→ Assigned task
Images are to be excluded, and the rest of the data repeated exactly.

→ Supplied material
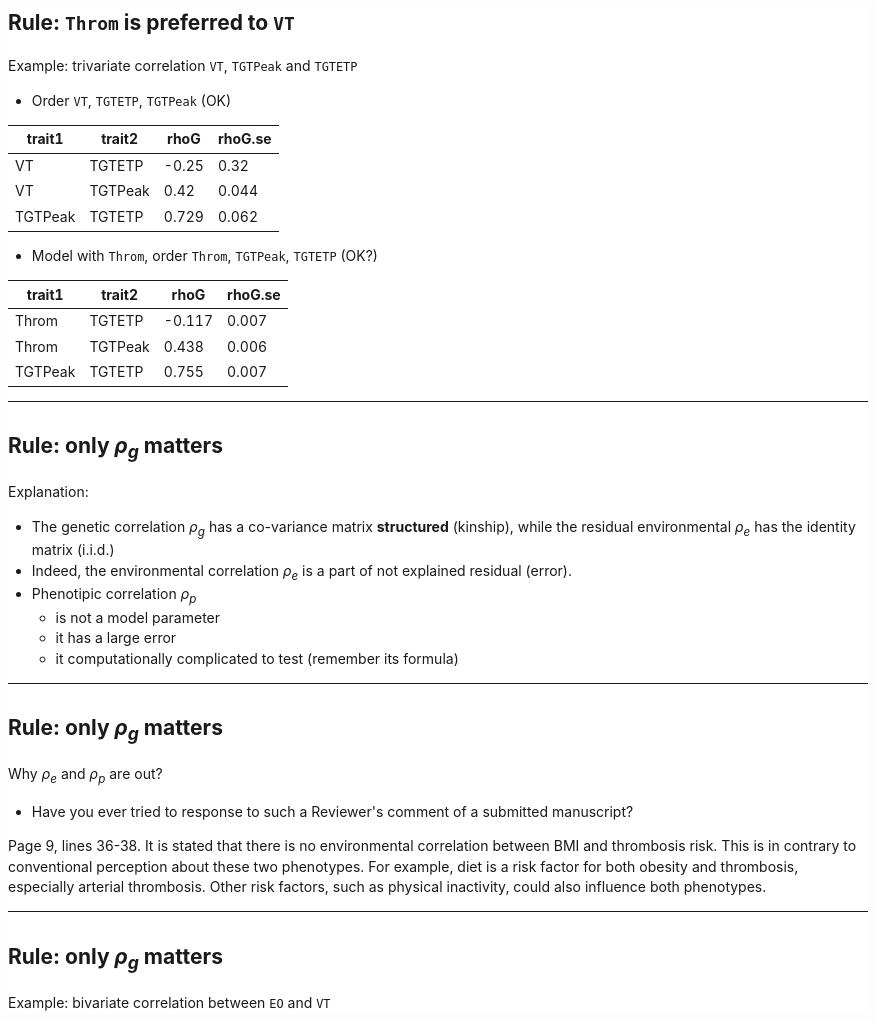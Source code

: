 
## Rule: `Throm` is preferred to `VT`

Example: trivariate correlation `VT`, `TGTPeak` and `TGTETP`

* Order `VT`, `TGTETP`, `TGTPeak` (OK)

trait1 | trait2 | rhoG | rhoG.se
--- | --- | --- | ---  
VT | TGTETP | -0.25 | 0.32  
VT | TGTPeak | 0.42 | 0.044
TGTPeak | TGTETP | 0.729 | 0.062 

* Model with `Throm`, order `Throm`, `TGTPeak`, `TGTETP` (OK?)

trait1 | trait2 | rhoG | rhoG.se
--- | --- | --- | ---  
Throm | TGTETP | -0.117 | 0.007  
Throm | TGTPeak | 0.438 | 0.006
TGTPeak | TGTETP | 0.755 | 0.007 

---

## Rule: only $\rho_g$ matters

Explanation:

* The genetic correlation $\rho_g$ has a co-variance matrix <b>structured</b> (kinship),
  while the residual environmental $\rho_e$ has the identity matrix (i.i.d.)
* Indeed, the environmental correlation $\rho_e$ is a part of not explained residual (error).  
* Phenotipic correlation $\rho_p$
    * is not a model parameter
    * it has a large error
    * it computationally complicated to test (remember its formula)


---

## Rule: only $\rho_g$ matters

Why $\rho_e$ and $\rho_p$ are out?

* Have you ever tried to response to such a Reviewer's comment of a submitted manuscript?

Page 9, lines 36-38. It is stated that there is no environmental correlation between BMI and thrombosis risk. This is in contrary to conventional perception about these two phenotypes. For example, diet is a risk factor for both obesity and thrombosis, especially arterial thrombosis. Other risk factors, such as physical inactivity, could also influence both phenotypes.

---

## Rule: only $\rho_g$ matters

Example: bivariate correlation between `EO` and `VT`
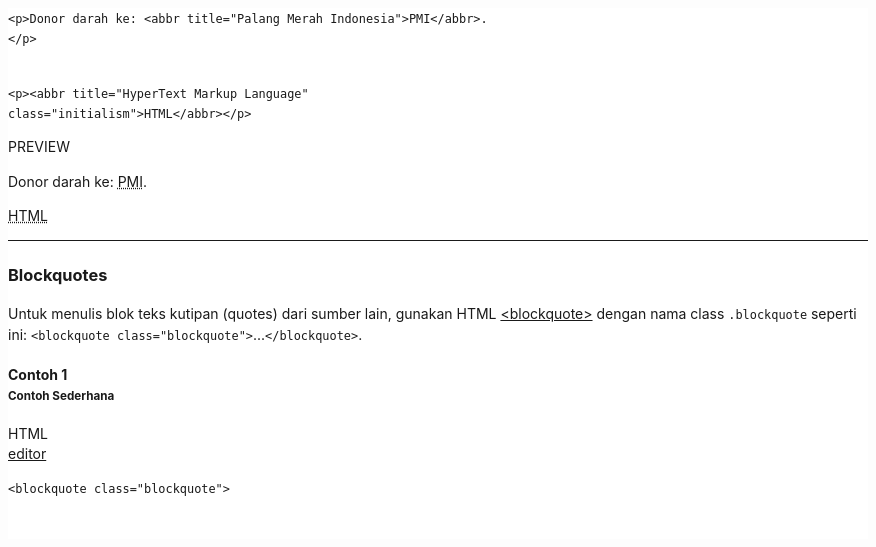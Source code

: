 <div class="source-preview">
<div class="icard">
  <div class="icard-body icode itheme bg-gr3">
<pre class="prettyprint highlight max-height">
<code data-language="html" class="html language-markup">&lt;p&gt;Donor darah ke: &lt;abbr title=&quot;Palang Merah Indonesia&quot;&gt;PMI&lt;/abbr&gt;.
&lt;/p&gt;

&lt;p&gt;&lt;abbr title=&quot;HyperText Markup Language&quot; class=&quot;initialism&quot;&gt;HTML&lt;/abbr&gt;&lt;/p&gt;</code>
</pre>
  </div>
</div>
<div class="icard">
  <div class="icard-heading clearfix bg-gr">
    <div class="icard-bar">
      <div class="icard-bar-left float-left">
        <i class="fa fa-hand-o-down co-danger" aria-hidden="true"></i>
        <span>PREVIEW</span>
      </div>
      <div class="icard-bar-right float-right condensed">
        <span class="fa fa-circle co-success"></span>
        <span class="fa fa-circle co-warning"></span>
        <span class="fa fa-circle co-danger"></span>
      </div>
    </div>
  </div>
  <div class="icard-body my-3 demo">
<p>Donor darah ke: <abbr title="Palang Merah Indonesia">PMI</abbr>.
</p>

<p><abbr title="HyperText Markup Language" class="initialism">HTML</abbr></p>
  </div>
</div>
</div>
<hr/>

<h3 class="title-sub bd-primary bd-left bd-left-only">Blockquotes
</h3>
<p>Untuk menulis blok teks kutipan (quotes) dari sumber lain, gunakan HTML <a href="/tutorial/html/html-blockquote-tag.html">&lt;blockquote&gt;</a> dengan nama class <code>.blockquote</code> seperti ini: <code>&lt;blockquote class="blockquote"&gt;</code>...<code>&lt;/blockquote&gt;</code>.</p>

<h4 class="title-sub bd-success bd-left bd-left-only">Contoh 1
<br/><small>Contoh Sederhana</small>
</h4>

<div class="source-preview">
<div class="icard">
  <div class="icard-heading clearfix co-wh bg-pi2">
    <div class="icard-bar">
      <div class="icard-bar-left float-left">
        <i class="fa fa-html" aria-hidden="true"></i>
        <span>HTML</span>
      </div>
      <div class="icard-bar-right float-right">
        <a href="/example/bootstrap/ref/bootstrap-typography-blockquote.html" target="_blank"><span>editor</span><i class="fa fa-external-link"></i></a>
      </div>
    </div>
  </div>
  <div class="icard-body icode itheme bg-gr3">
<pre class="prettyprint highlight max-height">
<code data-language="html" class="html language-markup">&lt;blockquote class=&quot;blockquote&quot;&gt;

→ Exercise output
Source code

: 
## Rule: `Throm` is preferred to `VT`

Example: trivariate correlation `VT`, `TGTPeak` and `TGTETP`

* Order `VT`, `TGTETP`, `TGTPeak` (OK)

trait1 | trait2 | rhoG | rhoG.se
--- | --- | --- | ---  
VT | TGTETP | -0.25 | 0.32  
VT | TGTPeak | 0.42 | 0.044
TGTPeak | TGTETP | 0.729 | 0.062 

* Model with `Throm`, order `Throm`, `TGTPeak`, `TGTETP` (OK?)

trait1 | trait2 | rhoG | rhoG.se
--- | --- | --- | ---  
Throm | TGTETP | -0.117 | 0.007  
Throm | TGTPeak | 0.438 | 0.006
TGTPeak | TGTETP | 0.755 | 0.007 

---

## Rule: only $\rho_g$ matters

Explanation:

* The genetic correlation $\rho_g$ has a co-variance matrix <b>structured</b> (kinship),
  while the residual environmental $\rho_e$ has the identity matrix (i.i.d.)
* Indeed, the environmental correlation $\rho_e$ is a part of not explained residual (error).  
* Phenotipic correlation $\rho_p$
    * is not a model parameter
    * it has a large error
    * it computationally complicated to test (remember its formula)


---

## Rule: only $\rho_g$ matters

Why $\rho_e$ and $\rho_p$ are out?

* Have you ever tried to response to such a Reviewer's comment of a submitted manuscript?

Page 9, lines 36-38. It is stated that there is no environmental correlation between BMI and thrombosis risk. This is in contrary to conventional perception about these two phenotypes. For example, diet is a risk factor for both obesity and thrombosis, especially arterial thrombosis. Other risk factors, such as physical inactivity, could also influence both phenotypes.

---

## Rule: only $\rho_g$ matters

Example: bivariate correlation between `EO` and `VT`
Source code

: <div class="source-preview">
<div class="icard">
  <div class="icard-body icode itheme bg-gr3">
<pre class="prettyprint highlight max-height">
<code data-language="html" class="html language-markup">&lt;p&gt;Donor darah ke: &lt;abbr title=&quot;Palang Merah Indonesia&quot;&gt;PMI&lt;/abbr&gt;.
&lt;/p&gt;

&lt;p&gt;&lt;abbr title=&quot;HyperText Markup Language&quot; class=&quot;initialism&quot;&gt;HTML&lt;/abbr&gt;&lt;/p&gt;</code>
</pre>
  </div>
</div>
<div class="icard">
  <div class="icard-heading clearfix bg-gr">
    <div class="icard-bar">
      <div class="icard-bar-left float-left">
        <i class="fa fa-hand-o-down co-danger" aria-hidden="true"></i>
        <span>PREVIEW</span>
      </div>
      <div class="icard-bar-right float-right condensed">
        <span class="fa fa-circle co-success"></span>
        <span class="fa fa-circle co-warning"></span>
        <span class="fa fa-circle co-danger"></span>
      </div>
    </div>
  </div>
  <div class="icard-body my-3 demo">
<p>Donor darah ke: <abbr title="Palang Merah Indonesia">PMI</abbr>.
</p>

<p><abbr title="HyperText Markup Language" class="initialism">HTML</abbr></p>
  </div>
</div>
</div>
<hr/>

<h3 class="title-sub bd-primary bd-left bd-left-only">Blockquotes
</h3>
<p>Untuk menulis blok teks kutipan (quotes) dari sumber lain, gunakan HTML <a href="/tutorial/html/html-blockquote-tag.html">&lt;blockquote&gt;</a> dengan nama class <code>.blockquote</code> seperti ini: <code>&lt;blockquote class="blockquote"&gt;</code>...<code>&lt;/blockquote&gt;</code>.</p>

<h4 class="title-sub bd-success bd-left bd-left-only">Contoh 1
<br/><small>Contoh Sederhana</small>
</h4>

<div class="source-preview">
<div class="icard">
  <div class="icard-heading clearfix co-wh bg-pi2">
    <div class="icard-bar">
      <div class="icard-bar-left float-left">
        <i class="fa fa-html" aria-hidden="true"></i>
        <span>HTML</span>
      </div>
      <div class="icard-bar-right float-right">
        <a href="/example/bootstrap/ref/bootstrap-typography-blockquote.html" target="_blank"><span>editor</span><i class="fa fa-external-link"></i></a>
      </div>
    </div>
  </div>
  <div class="icard-body icode itheme bg-gr3">
<pre class="prettyprint highlight max-height">
<code data-language="html" class="html language-markup">&lt;blockquote class=&quot;blockquote&quot;&gt;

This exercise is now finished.